Ironiquement, on fait appel à de la dynamite pour détruire ces encombrantes charges.
Et c’est incroyable de penser que d’un côté on dépense tant d’énergie à développer et fabriquer des bombes, alors que d’autres dépensent tout autant pour les éradiquer. Un « tir à la corde » insensé.
Notre monde est fou.

On a eu la chance de rendre visite à deux associations qui œuvrent à leur manière et à des échelles différentes pour alléger ce lourd poids.

La première est la NGO nobélisée MAG (Mine Advisory Group), qui apporte sa compétence technique en matière de déminage d’explosif dans le monde entier.DSCF2006

La seconde est l’association locale Quality of life for UXO survivors QLA dont le rôle, plus social, est d’aider les familles des victimes à retrouver dignité et autonomie en apportant une aide psychologique – toute relative dans ce pays, éducative, financière, et logistique, à Tchong qui a perdu la vue alors qu’il brûlait ses ordures quotidiennes derrière sa maison et dont la femme doit s’occuper seul du foyer et qui n’ose plus aller retourner la terre de son champ, ou à Yan qui a perdu ses deux avant-bras et voudrait une prothèse… au moins pour pouvoir attraper un verre de thé – dixit.

Voilà voilà !

Oui, ça n’a pas été fun, mais ça permet de honteusement bien bien relativiser sur nos petits soucis.
Et heureusement le climat qui se radoucit, les bonnes petites casseroles de la mamie du coin, et le sourire des Laotiens, nous réchauffent le cœur.DSCF0923

Article publié le 8 mars 2016 à 6 h 33 min.

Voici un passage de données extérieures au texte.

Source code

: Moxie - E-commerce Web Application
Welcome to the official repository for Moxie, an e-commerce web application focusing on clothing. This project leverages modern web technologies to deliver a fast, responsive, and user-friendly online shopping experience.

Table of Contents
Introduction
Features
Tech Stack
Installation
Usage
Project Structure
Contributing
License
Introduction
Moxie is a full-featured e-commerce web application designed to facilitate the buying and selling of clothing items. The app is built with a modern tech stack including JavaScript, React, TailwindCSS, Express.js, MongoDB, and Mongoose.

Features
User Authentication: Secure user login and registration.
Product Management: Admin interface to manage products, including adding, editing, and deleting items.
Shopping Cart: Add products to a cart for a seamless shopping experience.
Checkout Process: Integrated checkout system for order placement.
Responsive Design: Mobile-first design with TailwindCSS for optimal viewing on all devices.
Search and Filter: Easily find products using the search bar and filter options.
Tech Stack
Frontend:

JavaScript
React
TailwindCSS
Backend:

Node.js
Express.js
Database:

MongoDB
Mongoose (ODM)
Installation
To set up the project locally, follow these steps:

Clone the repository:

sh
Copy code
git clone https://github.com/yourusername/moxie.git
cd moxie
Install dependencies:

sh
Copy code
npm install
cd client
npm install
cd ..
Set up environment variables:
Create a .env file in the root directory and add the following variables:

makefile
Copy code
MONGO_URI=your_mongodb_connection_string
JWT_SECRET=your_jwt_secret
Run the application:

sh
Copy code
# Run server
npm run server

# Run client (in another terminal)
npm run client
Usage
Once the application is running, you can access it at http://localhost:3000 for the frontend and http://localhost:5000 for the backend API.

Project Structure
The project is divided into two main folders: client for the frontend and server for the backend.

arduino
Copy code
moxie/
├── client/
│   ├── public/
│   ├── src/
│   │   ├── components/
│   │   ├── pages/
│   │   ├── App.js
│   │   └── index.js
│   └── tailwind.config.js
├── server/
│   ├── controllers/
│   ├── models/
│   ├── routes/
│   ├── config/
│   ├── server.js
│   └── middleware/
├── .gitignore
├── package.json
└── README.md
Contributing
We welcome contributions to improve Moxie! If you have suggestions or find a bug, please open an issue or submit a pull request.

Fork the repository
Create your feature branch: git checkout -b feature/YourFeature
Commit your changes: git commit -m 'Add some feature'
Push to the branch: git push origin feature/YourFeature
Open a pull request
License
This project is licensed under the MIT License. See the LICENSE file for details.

Il apparaît dans la catégorie Asie du Sud-Est, Laos. Sauvegarder le lien permanent. Suivez ici le flux RSS pour cet article.

Une idée, une réflexion, une pensée...

  1. vinclechat dit :

    Un article different de d’habitude. C’est d’autant plus interessant que notre generation n’a pas eu la chance d’avoir les cours d’histoire, avec monsieur Binet, sur l’independance des anciennes colonies asiatiques et qu’on ne connais pas bien cette partie de notre histoire. La carte c’est les bombes explosees, les zones de bombardement ou quoi?

  2. Rachou dit :

    TITRE TROMPEUR, sympa pour la lecture du matin. Bisous la bourlingue.

  3. Cat dit :

    Pour ceux qui veulent aller plus loin sur cette histoire pas très familière, je conseille la lecture de deux BD du même auteur sur le sujet : « une si jolie petite guerre », et « give peace a chance » de Marcelino Truong. Bonne continuation

  4. évouzétoulà dit :

    bin, là, c’était vraiment intéressant, à lire, les bombes, les plus petites, les autres
    et puis la guerre, celle de là, celle des autres
    est-ce que vous pouvez nous raconter aussi l’attentat de Sarajevo, avec la guerre qui a suivi !
    bon, en clair, la seule qui a survécu à toutes ces malveillances, eh bin, c’est khra dieu !
    bises bises

  5. Sergio dit :

    J’adore le titre mauvais esprit ! Et post instructif ! On (enfin moi) en veut encore des comme ça !
    Oui c’est toujours étonnant les sélections des programmes scolaires d’histoire… On passe des mois sur l’Egypte et le monde antique et très peu sur les guerres de décolonisation. Ca fâche personne les pharaons de profil, c’est plus sympatoche.
    Bises

  6. Reeback dit :

    Vous ne vous êtes pas prêtés au jeu du « je me cache dans les jarres et je prends une photo de ma tête qui dépasse » ?
    Même question sur la carte : que représentent les tâches rouges ? bombes, explosions, blessés.. ?

  7. K-Pou dit :

    Bonjour les jeunes !!
    Faite gaffe les amis, je ne pense pas que Kr´a´dieu survivrait à un rodeo sur une bombinette…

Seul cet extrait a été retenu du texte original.